Derwall, inquieto, osserva la partita in piedi.
Hansi Muller è incappato in una delle sue serate più grigie, Rummenigge, invischiato nell’apparato difensivo belga non trova spazi per sfoderare la sua devastante potenza, Klaus Allofs conferma la sua disarmante discontinuità, Hrubesch, cui non molti danno credito, sembra confermare tutti quei limiti tecnici che l’hanno tenuto lontano dal grande calcio fino ad un’età nella quale i colleghi più dotati cominciano a pensare di smettere .
Ormai i supplementari sono alle porte e non promettono nulla di buono per i tedeschi, che in un ennesimo, rabbioso, disordinato assalto guadagnano un tiro dalla bandierina.
Va a calciarlo Hansi Muller quando mancano meno di centoventi secondi alla fine.
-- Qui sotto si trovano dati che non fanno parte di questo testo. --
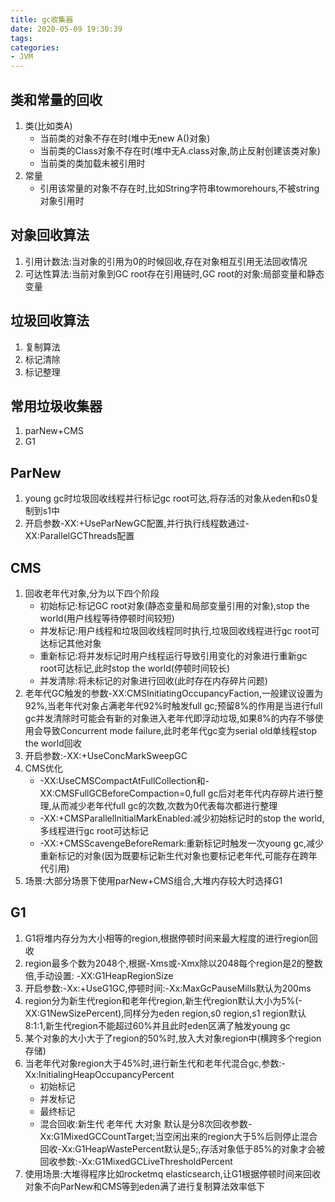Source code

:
 ```yaml
---
title: gc收集器
date: 2020-05-09 19:30:39
tags:
categories:
- JVM
---
```


## 类和常量的回收

1. 类(比如类A)
   - 当前类的对象不存在时(堆中无new A()对象)
   - 当前类的Class对象不存在时(堆中无A.class对象,防止反射创建该类对象)
   - 当前类的类加载未被引用时
2. 常量
   - 引用该常量的对象不存在时,比如String字符串towmorehours,不被string对象引用时



## 对象回收算法

1. 引用计数法:当对象的引用为0的时候回收,存在对象相互引用无法回收情况
2. 可达性算法:当前对象到GC root存在引用链时,GC root的对象:局部变量和静态变量



## 垃圾回收算法

1. 复制算法
2. 标记清除
3. 标记整理



## 常用垃圾收集器

1. parNew+CMS
2. G1



## ParNew

1. young gc时垃圾回收线程并行标记gc root可达,将存活的对象从eden和s0复制到s1中
2. 开启参数-XX:+UseParNewGC配置,并行执行线程数通过-XX:ParallelGCThreads配置



## CMS

1. 回收老年代对象,分为以下四个阶段
   - 初始标记:标记GC root对象(静态变量和局部变量引用的对象),stop the world(用户线程等待停顿时间较短)
   - 并发标记:用户线程和垃圾回收线程同时执行,垃圾回收线程进行gc root可达标记其他对象
   - 重新标记:将并发标记时用户线程运行导致引用变化的对象进行重新gc root可达标记,此时stop the world(停顿时间较长)
   - 并发清除:将未标记的对象进行回收(此时存在内存碎片问题)
2. 老年代GC触发的参数-XX:CMSInitiatingOccupancyFaction,一般建议设置为92%,当老年代对象占满老年代92%时触发full gc;预留8%的作用是当进行full gc并发清除时可能会有新的对象进入老年代即浮动垃圾,如果8%的内存不够使用会导致Concurrent mode failure,此时老年代gc变为serial old单线程stop the world回收
3. 开启参数:-XX:+UseConcMarkSweepGC
4. CMS优化
   - -XX:UseCMSCompactAtFullCollection和-XX:CMSFullGCBeforeCompaction=0,full gc后对老年代内存碎片进行整理,从而减少老年代full gc的次数,次数为0代表每次都进行整理
   - -XX:+CMSParallelInitialMarkEnabled:减少初始标记时的stop the world,多线程进行gc root可达标记
   - -XX:+CMSScavengeBeforeRemark:重新标记时触发一次young gc,减少重新标记的对象(因为既要标记新生代对象也要标记老年代,可能存在跨年代引用)
5. 场景:大部分场景下使用parNew+CMS组合,大堆内存较大时选择G1



## G1

1. G1将堆内存分为大小相等的region,根据停顿时间来最大程度的进行region回收
2. region最多个数为2048个,根据-Xms或-Xmx除以2048每个region是2的整数倍,手动设置:
   -XX:G1HeapRegionSize
3. 开启参数:-Xx:+UseG1GC,停顿时间:-Xx:MaxGcPauseMills默认为200ms
4. region分为新生代region和老年代region,新生代region默认大小为5%(-XX:G1NewSizePercent),同样分为eden region,s0 region,s1 region默认8:1:1,新生代region不能超过60%并且此时eden区满了触发young gc
5. 某个对象的大小大于了region的50%时,放入大对象region中(横跨多个region存储)
6. 当老年代对象region大于45%时,进行新生代和老年代混合gc,参数:-Xx:InitialingHeapOccupancyPercent
   - 初始标记
   - 并发标记
   - 最终标记
   - 混合回收:新生代 老年代 大对象 默认是分8次回收参数-Xx:G1MixedGCCountTarget;当空闲出来的region大于5%后则停止混合回收-Xx:G1HeapWastePercent默认是5;,存活对象低于85%的对象才会被回收参数:-Xx:G1MixedGCLiveThresholdPercent
7. 使用场景:大堆得程序比如rocketmq elasticsearch,让G1根据停顿时间来回收对象不向ParNew和CMS等到eden满了进行复制算法效率低下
Nella mischia in area, pochi si accorgono che manca il corpaccione di Hrubesch sul quale, arretrato al limite dell’area, si porta Millecamps.
Quando
parte la rincorsa di Hansi, fra Hrubesch e il belga si scatena una lotta senza esclusione di colpi, il gigante tedesco si libera dell’avversario che cerca di aggrapparsi al suo poderoso torso, la mani del difensore scivolano sulla maglia bianca di Horst che si lancia verso il primo palo.
Inutilmente Meeuws cerca di intervenire, anche Pfaff è in ritardo sulla parabola di Muller perfettamente pennellata, invece, per il capoccione di Horst Hrubesch che arriva come una furia e schiaccia il pallone in rete.
Per i calciatori tedeschi è la fine di un incubo.
Hansi Muller corre in braccio al gigantesco centravanti,  sommerso dagli abbracci degli altri compagni cha solleva come fuscelli.
A bordo campo Derwall esulta.
Sulla panchina accanto a lui Guy Thys parla piano con il suo assistente quasi commentasse un errore in una partita di cui è un osservatore disinteressato.